» Brief: Leave every picture out, and retype all the remaining records exactly.

Records from a dataset
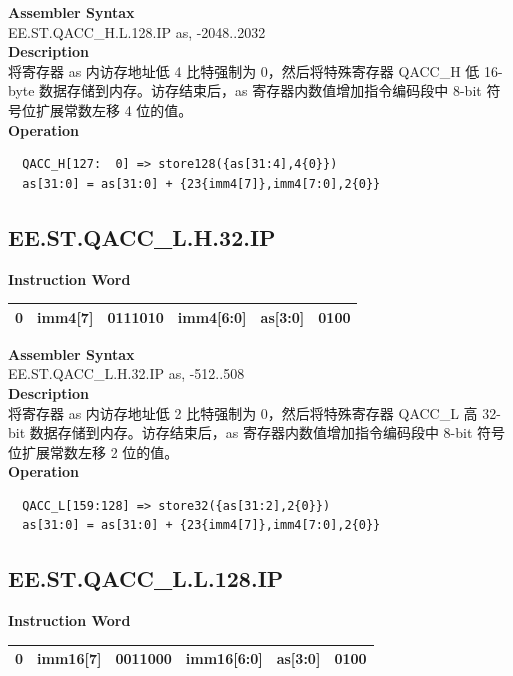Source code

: \textbf{Assembler Syntax} \\
EE.ST.QACC\_H.L.128.IP as, -2048..2032 \\
\textbf{Description} \\
将寄存器 as 内访存地址低 4 比特强制为 0，然后将特殊寄存器 QACC\_H 低 16-byte 数据存储到内存。访存结束后，as 寄存器内数值增加指令编码段中 8-bit 符号位扩展常数左移 4 位的值。\\
\textbf{Operation}
\begin{lstlisting}
  QACC_H[127:  0] => store128({as[31:4],4{0}})
  as[31:0] = as[31:0] + {23{imm4[7]},imm4[7:0],2{0}}
\end{lstlisting}

\clearpage
\subsection{EE.ST.QACC\_L.H.32.IP}\label{instruction:EESTQACCLH32IP}
\setlength\tabcolsep{6pt}
\textbf{Instruction Word} \\
\begin{tabular}{|c|c|c|c|c|c|}
	\hline
	0 & imm4[7] & 0111010 & imm4[6:0] & as[3:0] & 0100 \\
	\hline
\end{tabular}

\textbf{Assembler Syntax} \\
EE.ST.QACC\_L.H.32.IP as, -512..508 \\
\textbf{Description} \\
将寄存器 as 内访存地址低 2 比特强制为 0，然后将特殊寄存器 QACC\_L 高 32-bit 数据存储到内存。访存结束后，as 寄存器内数值增加指令编码段中 8-bit 符号位扩展常数左移 2 位的值。\\
\textbf{Operation}
\begin{lstlisting}
  QACC_L[159:128] => store32({as[31:2],2{0}})
  as[31:0] = as[31:0] + {23{imm4[7]},imm4[7:0],2{0}}
\end{lstlisting}

\clearpage
\subsection{EE.ST.QACC\_L.L.128.IP}\label{instruction:EESTQACCLL128IP}
\setlength\tabcolsep{6pt}
\textbf{Instruction Word} \\
\begin{tabular}{|c|c|c|c|c|c|}
	\hline
	0 & imm16[7] & 0011000 & imm16[6:0] & as[3:0] & 0100 \\
	\hline
\end{tabular}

» Expected answer:
Source code

: \textbf{Assembler Syntax} \\
EE.ST.QACC\_H.L.128.IP as, -2048..2032 \\
\textbf{Description} \\
将寄存器 as 内访存地址低 4 比特强制为 0，然后将特殊寄存器 QACC\_H 低 16-byte 数据存储到内存。访存结束后，as 寄存器内数值增加指令编码段中 8-bit 符号位扩展常数左移 4 位的值。\\
\textbf{Operation}
\begin{lstlisting}
  QACC_H[127:  0] => store128({as[31:4],4{0}})
  as[31:0] = as[31:0] + {23{imm4[7]},imm4[7:0],2{0}}
\end{lstlisting}

\clearpage
\subsection{EE.ST.QACC\_L.H.32.IP}\label{instruction:EESTQACCLH32IP}
\setlength\tabcolsep{6pt}
\textbf{Instruction Word} \\
\begin{tabular}{|c|c|c|c|c|c|}
	\hline
	0 & imm4[7] & 0111010 & imm4[6:0] & as[3:0] & 0100 \\
	\hline
\end{tabular}

\textbf{Assembler Syntax} \\
EE.ST.QACC\_L.H.32.IP as, -512..508 \\
\textbf{Description} \\
将寄存器 as 内访存地址低 2 比特强制为 0，然后将特殊寄存器 QACC\_L 高 32-bit 数据存储到内存。访存结束后，as 寄存器内数值增加指令编码段中 8-bit 符号位扩展常数左移 2 位的值。\\
\textbf{Operation}
\begin{lstlisting}
  QACC_L[159:128] => store32({as[31:2],2{0}})
  as[31:0] = as[31:0] + {23{imm4[7]},imm4[7:0],2{0}}
\end{lstlisting}

\clearpage
\subsection{EE.ST.QACC\_L.L.128.IP}\label{instruction:EESTQACCLL128IP}
\setlength\tabcolsep{6pt}
\textbf{Instruction Word} \\
\begin{tabular}{|c|c|c|c|c|c|}
	\hline
	0 & imm16[7] & 0011000 & imm16[6:0] & as[3:0] & 0100 \\
	\hline
\end{tabular}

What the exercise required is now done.